== Dataset excerpts ==

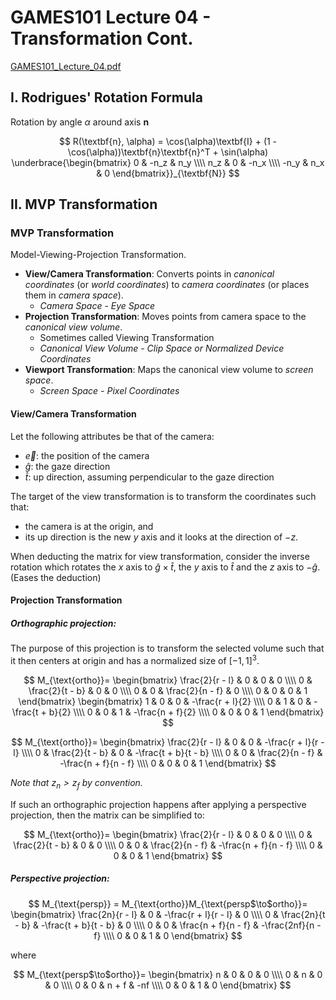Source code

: # GAMES101 Lecture 04 - Transformation Cont.

[GAMES101_Lecture_04.pdf](https://sites.cs.ucsb.edu/~lingqi/teaching/resources/GAMES101_Lecture_04.pdf)

## I. Rodrigues' Rotation Formula

Rotation by angle $\alpha$ around axis $\textbf{n}$

$$
R(\textbf{n}, \alpha) = \cos(\alpha)\textbf{I} + (1 - \cos(\alpha))\textbf{n}\textbf{n}^T + \sin(\alpha)
\underbrace{\begin{bmatrix}
0 & -n_z & n_y \\\\
n_z & 0 & -n_x \\\\
-n_y & n_x & 0 
\end{bmatrix}}_{\textbf{N}}
$$


## II. MVP Transformation

### MVP Transformation

Model-Viewing-Projection Transformation.

- **View/Camera Transformation**: Converts points in *canonical coordinates* (or *world coordinates*) to *camera coordinates* (or places them in *camera space*).
  - *Camera Space - Eye Space*
- **Projection Transformation**: Moves points from camera space to the *canonical view volume*.
  - Sometimes called Viewing Transformation
  - *Canonical View Volume - Clip Space or Normalized Device Coordinates*
- **Viewport Transformation**: Maps the canonical view volume to *screen space*.
  - *Screen Space - Pixel Coordinates*



#### View/Camera Transformation

Let the following attributes be that of the camera:

- $\vec{e}$: the position of the camera
- $\hat{g}$: the gaze direction
- $\hat{t}$: up direction, assuming perpendicular to the gaze direction

The target of the view transformation is to transform the coordinates such that:

- the camera is at the origin, and
- its up direction is the new $y$ axis and it looks at the direction of $-z$.

When deducting the matrix for view transformation, consider the inverse rotation which rotates the $x$ axis to $\hat{g} \times \hat{t}$, the $y$ axis to $\hat{t}$ and the $z$ axis to $-\hat{g}$. (Eases the deduction)



#### Projection Transformation

##### Orthographic projection:

The purpose of this projection is to transform the selected volume such that it then centers at origin and has a normalized size of $[-1, 1]^3$.

$$
M_{\text{ortho}}=
\begin{bmatrix}
\frac{2}{r - l} & 0 & 0 & 0 \\\\
0 & \frac{2}{t - b} & 0 & 0 \\\\
0 & 0 & \frac{2}{n - f} & 0 \\\\
0 & 0 & 0 & 1 
\end{bmatrix}
\begin{bmatrix}
1 & 0 & 0 & -\frac{r + l}{2} \\\\
0 & 1 & 0 & -\frac{t + b}{2} \\\\
0 & 0 & 1 & -\frac{n + f}{2} \\\\
0 & 0 & 0 & 1 
\end{bmatrix}
$$

$$
M_{\text{ortho}}=
\begin{bmatrix}
\frac{2}{r - l} & 0 & 0 & -\frac{r + l}{r - l} \\\\
0 & \frac{2}{t - b} & 0 & -\frac{t + b}{t - b} \\\\
0 & 0 & \frac{2}{n - f} & -\frac{n + f}{n - f} \\\\
0 & 0 & 0 & 1 
\end{bmatrix}
$$

*Note that $z_n > z_f$ by convention.*

If such an orthographic projection happens after applying a perspective projection, then the matrix can be simplified to:

$$
M_{\text{ortho}}=
\begin{bmatrix}
\frac{2}{r - l} & 0 & 0 & 0 \\\\
0 & \frac{2}{t - b} & 0 & 0 \\\\
0 & 0 & \frac{2}{n - f} & -\frac{n + f}{n - f} \\\\
0 & 0 & 0 & 1 
\end{bmatrix}
$$



##### Perspective projection:

$$
M_{\text{persp}} = M_{\text{ortho}}M_{\text{persp$\to$ortho}}=
\begin{bmatrix}
\frac{2n}{r - l} & 0 & -\frac{r + l}{r - l} & 0 \\\\
0 & \frac{2n}{t - b} & -\frac{t + b}{t - b} & 0 \\\\
0 & 0 & \frac{n + f}{n - f} & -\frac{2nf}{n - f} \\\\
0 & 0 & 1 & 0 
\end{bmatrix}
$$

where

$$
M_{\text{persp$\to$ortho}}=
\begin{bmatrix}
n & 0 & 0 & 0 \\\\
0 & n & 0 & 0 \\\\
0 & 0 & n + f & -nf \\\\
0 & 0 & 1 & 0 
\end{bmatrix}
$$
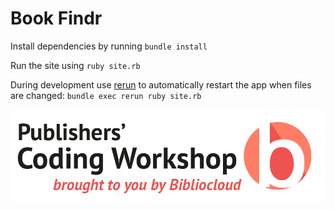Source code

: # Book Findr

Install dependencies by running `bundle install`

Run the site using `ruby site.rb`

During development use [rerun](https://github.com/alexch/rerun) to automatically restart the app when files are changed: `bundle exec rerun ruby site.rb`

[![Nitrous Quickstart](https://github.com/EmmaB/coding-workshop/blob/documentation/logo.png?raw=true)](https://www.nitrous.io/quickstart)
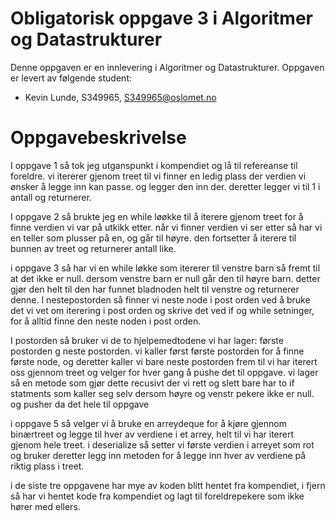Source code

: # Obligatorisk oppgave 3 i Algoritmer og Datastrukturer

Denne oppgaven er en innlevering i Algoritmer og Datastrukturer. 
Oppgaven er levert av følgende student:
* Kevin Lunde, S349965, S349965@oslomet.no


# Oppgavebeskrivelse

I oppgave 1 så tok jeg utganspunkt i kompendiet og lå til refereanse til foreldre. vi itererer gjenom treet til vi finner en ledig plass
der verdien vi ønsker å legge inn kan passe. og legger den inn der. deretter legger vi til 1  i antall og returnerer. 


I oppgave 2 så brukte jeg en while løøkke til å iterere gjenom treet for å finne verdien vi var på utkikk etter. når vi finner verdien vi ser etter så har vi en teller som plusser på en, og går til høyre. den fortsetter å iterere til bunnen av treet og returnerer antall like.

i oppgave 3 så har vi en while løkke som itererer til venstre barn så fremt til at det ikke er null. dersom venstre barn er null går den til høyre barn. detter gjør den helt til den har 
funnet bladnoden helt til venstre og returnerer denne.
I nestepostorden så finner vi neste node i post orden ved å bruke det vi vet om iterering i post orden og skrive det ved if og while setninger, for å alltid finne den neste noden i post orden. 

I postorden så bruker vi de to hjelpemedtodene vi har lager: første postorden g neste postorden. vi kaller først første postorden for å finne første node, og deretter kaller vi bare neste postorden frem til vi har 
iterert oss gjennom treet og velger for hver gang å pushe det til oppgave.
vi lager så en metode som gjør dette recusivt der vi rett og slett bare har to if statments som kaller seg selv dersom høyre og venstr pekere ikke er null. og pusher da det hele til oppgave

i oppgave 5 så velger vi å bruke en arreydeque for å kjøre gjennom binærtreet og legge til hver av verdiene i et arrey, helt til vi har iterert gjenom hele treet. 
i deserialize så setter vi første verdien i arreyet som rot og bruker deretter legg inn metoden for å legge inn hver av verdiene på riktig plass i treet. 

i de siste tre oppgavene har mye av koden blitt hentet fra kompendiet, i fjern så har vi hentet kode fra kompendiet og lagt til foreldrepekere som ikke hører med ellers.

===

(Work instructions) Among the entries above, find the line with "### MVP Transformation" and the line with "- Sometimes called Viewing Transformation"; give again exactly these two lines and all lines between them.

(Response to this exercise)
### MVP Transformation

Model-Viewing-Projection Transformation.

- **View/Camera Transformation**: Converts points in *canonical coordinates* (or *world coordinates*) to *camera coordinates* (or places them in *camera space*).
  - *Camera Space - Eye Space*
- **Projection Transformation**: Moves points from camera space to the *canonical view volume*.
  - Sometimes called Viewing Transformation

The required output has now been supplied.